Swedish audiobook company

Storytel AB is a Swedish e-book and audiobook subscription service based in Stockholm. It is available in more than 25 countries. Its English audiobook service Audiobooks.com is available in more than 150 countries.

== History ==
Storytel was founded in 2006 by Jonas Tellander and Jon Hauksson.

In 2016, Storytel acquired Norstedts förlag, one of Sweden's largest book publishers, and Mofibo, a Danish book service. The following year, Storytel acquired People's Press, another Danish publisher, and expanded its operations to Russia, Spain, India, and the United Arab Emirates.

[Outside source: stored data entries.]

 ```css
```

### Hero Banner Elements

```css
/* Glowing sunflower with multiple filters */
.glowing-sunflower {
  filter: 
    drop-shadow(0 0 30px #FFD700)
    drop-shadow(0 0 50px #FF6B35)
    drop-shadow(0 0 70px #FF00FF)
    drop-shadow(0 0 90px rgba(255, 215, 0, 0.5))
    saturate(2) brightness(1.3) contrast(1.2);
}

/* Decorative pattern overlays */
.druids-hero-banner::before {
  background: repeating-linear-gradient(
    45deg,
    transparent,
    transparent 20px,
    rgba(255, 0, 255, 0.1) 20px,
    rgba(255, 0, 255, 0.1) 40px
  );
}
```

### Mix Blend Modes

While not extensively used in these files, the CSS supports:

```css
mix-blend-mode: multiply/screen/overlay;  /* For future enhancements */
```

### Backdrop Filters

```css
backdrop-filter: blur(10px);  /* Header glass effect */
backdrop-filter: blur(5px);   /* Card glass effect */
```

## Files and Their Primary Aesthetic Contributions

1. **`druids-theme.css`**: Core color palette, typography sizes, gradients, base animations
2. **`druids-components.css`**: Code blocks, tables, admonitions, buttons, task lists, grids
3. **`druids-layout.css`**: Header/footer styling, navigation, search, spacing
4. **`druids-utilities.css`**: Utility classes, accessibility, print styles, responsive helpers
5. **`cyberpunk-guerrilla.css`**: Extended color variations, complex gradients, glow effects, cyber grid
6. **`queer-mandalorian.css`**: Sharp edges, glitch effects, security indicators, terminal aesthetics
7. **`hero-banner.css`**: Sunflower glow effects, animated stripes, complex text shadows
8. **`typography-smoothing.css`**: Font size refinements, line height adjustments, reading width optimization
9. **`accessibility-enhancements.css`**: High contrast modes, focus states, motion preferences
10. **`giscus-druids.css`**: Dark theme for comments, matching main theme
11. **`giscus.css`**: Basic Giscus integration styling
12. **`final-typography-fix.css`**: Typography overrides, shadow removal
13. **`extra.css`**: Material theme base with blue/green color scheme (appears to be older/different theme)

In 2018, Storytel acquired Seslenen Kitaplar, a Turkish audiobook service. A year later, in 2019, it acquired Gummerus, Finland's oldest publishing house.

In July 2020, Storytel acquired a 70 percent stake in Forlagið, an Icelandic publishing house.

In November 2021, Storytel acquired Audiobooks.com from RBMedia for $135 million.

In February 2022, Jonas Tellander stepped down as the CEO for personal reasons and joined the board of directors. In August 2022, Johannes Larcher, formerly an executive at HBO, was appointed as CEO. In July 2024 it was announced that Bodil Eriksson Torp is appointed new CEO of Storytel Group.

=== Controversies ===
Storytel has been investigated for anti-competitive practices in Turkey, Iceland and other countries.